Assignment:
Every line below that includes the word "True" needs to be copied.

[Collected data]
########
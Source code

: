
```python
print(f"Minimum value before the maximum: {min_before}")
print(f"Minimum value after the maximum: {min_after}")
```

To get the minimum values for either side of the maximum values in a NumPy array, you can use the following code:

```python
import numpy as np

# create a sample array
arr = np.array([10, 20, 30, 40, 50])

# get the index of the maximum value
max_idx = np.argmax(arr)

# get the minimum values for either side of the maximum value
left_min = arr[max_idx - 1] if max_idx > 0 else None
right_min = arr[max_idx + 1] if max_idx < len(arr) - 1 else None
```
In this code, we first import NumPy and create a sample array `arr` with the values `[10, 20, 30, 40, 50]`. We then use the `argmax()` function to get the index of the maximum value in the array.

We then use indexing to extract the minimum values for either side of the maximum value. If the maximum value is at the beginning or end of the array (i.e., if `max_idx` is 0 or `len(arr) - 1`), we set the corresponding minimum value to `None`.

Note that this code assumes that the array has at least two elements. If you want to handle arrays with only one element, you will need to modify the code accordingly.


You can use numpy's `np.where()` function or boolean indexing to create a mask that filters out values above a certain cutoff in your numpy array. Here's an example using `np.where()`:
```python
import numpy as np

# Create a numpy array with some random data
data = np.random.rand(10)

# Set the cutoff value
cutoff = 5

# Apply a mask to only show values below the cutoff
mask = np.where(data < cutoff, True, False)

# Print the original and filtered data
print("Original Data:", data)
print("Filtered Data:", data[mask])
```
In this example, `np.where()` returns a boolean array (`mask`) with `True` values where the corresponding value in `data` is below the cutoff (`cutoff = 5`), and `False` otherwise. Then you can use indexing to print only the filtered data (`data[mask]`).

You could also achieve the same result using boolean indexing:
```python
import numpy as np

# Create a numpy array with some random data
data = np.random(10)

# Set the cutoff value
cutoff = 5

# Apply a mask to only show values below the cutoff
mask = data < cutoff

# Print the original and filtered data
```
########
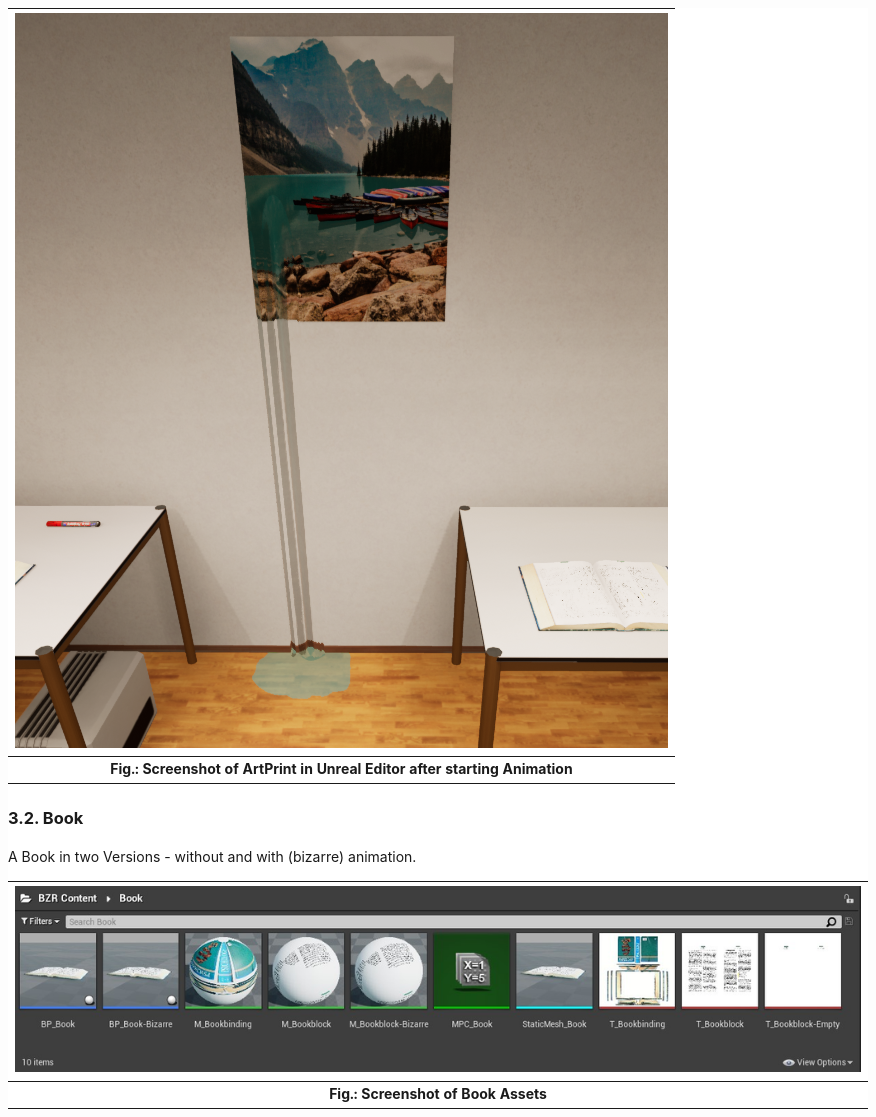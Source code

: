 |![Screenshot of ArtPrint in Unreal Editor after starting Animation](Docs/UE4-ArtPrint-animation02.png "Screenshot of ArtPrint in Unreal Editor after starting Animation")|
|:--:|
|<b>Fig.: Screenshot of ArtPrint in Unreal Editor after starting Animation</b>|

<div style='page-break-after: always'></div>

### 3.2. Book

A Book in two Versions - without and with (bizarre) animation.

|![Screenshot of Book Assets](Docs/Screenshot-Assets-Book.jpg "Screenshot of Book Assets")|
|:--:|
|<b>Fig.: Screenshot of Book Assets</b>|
########
Result below:
mask = np.where(data < cutoff, True, False)
In this example, `np.where()` returns a boolean array (`mask`) with `True` values where the corresponding value in `data` is below the cutoff (`cutoff = 5`), and `False` otherwise. Then you can use indexing to print only the filtered data (`data[mask]`).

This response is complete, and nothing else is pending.